### WORK TO BE COMPLETED
Skipping all images, output the listing word for word.

### DATA EXTRACT
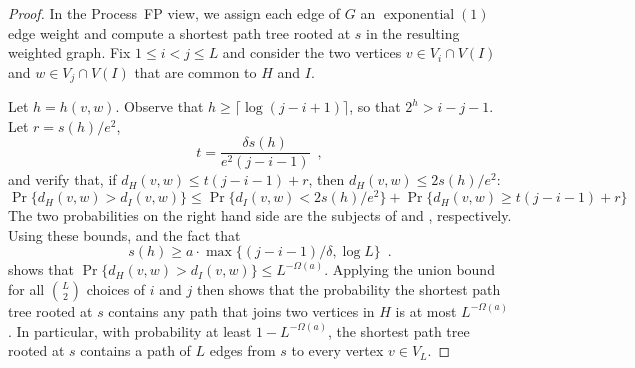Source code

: \documentclass[lotsofwhite]{patmorin}
\DeclareMathOperator{\exponential}{exponential}
\begin{document}
\begin{proof}
  In the Process~FP view, we assign each edge of $G$ an $\exponential(1)$
  edge weight and compute a shortest path tree rooted at $s$ in the
  resulting weighted graph.  Fix $1\le i< j\le L$ and consider the two
  vertices $v\in V_i\cap V(I)$ and $w\in V_j\cap V(I)$ that are common
  to $H$ and $I$.  

  Let $h=h(v,w)$.  Observe that $h \ge \lceil\log (j-i+1)\rceil$, so
  that $2^h > i-j-1$.
  Let $r=s(h)/e^2$,
  \[
      t = \frac{\delta s(h)}{e^2(j-i-1)} \enspace , 
  \]
  and verify that, if $d_H(v,w) \le t(j-i-1) + r$, then $d_H(v,w) \le 2s(h)/e^2$:
  \[
     \Pr\{d_H(v,w) > d_I(v,w)\} \le \Pr\{d_I(v,w) < 2s(h)/e^2\}
            + \Pr\{d_H(v,w) \ge t(j-i-1)+ r \}
  \] 
  The two probabilities on the right hand side are the subjects of
   and , respectively.
  Using these bounds, and the fact that
  \[
      s(h) \ge a\cdot \max\{(j-i-1)/\delta, \log L\} \enspace .
  \]
  shows that $\Pr\{d_H(v,w) > d_I(v,w)\} \le L^{-\Omega(a)}$.
  Applying the union bound for all $\binom{L}{2}$ choices of $i$ and $j$
  then shows that the probability the shortest path tree rooted at $s$
  contains any path that joins two vertices in $H$ is at most $L^{-\Omega(a)}$.
  In particular, with probability at least $1-L^{-\Omega(a)}$, the shortest
  path tree rooted at $s$ contains a path of $L$ edges from $s$ to every vertex $v\in V_L$.
%
%
%
%   
%  
%
%

\end{proof}
\end{document}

### EXPECTED ANSWER
Source code

: \documentclass[lotsofwhite]{patmorin}
\DeclareMathOperator{\exponential}{exponential}
\begin{document}
\begin{proof}
  In the Process~FP view, we assign each edge of $G$ an $\exponential(1)$
  edge weight and compute a shortest path tree rooted at $s$ in the
  resulting weighted graph.  Fix $1\le i< j\le L$ and consider the two
  vertices $v\in V_i\cap V(I)$ and $w\in V_j\cap V(I)$ that are common
  to $H$ and $I$.  

  Let $h=h(v,w)$.  Observe that $h \ge \lceil\log (j-i+1)\rceil$, so
  that $2^h > i-j-1$.
  Let $r=s(h)/e^2$,
  \[
      t = \frac{\delta s(h)}{e^2(j-i-1)} \enspace , 
  \]
  and verify that, if $d_H(v,w) \le t(j-i-1) + r$, then $d_H(v,w) \le 2s(h)/e^2$:
  \[
     \Pr\{d_H(v,w) > d_I(v,w)\} \le \Pr\{d_I(v,w) < 2s(h)/e^2\}
            + \Pr\{d_H(v,w) \ge t(j-i-1)+ r \}
  \] 
  The two probabilities on the right hand side are the subjects of
   and , respectively.
  Using these bounds, and the fact that
  \[
      s(h) \ge a\cdot \max\{(j-i-1)/\delta, \log L\} \enspace .
  \]
  shows that $\Pr\{d_H(v,w) > d_I(v,w)\} \le L^{-\Omega(a)}$.
  Applying the union bound for all $\binom{L}{2}$ choices of $i$ and $j$
  then shows that the probability the shortest path tree rooted at $s$
  contains any path that joins two vertices in $H$ is at most $L^{-\Omega(a)}$.
  In particular, with probability at least $1-L^{-\Omega(a)}$, the shortest
  path tree rooted at $s$ contains a path of $L$ edges from $s$ to every vertex $v\in V_L$.
%
%
%
%   
%  
%
%

\end{proof}
\end{document}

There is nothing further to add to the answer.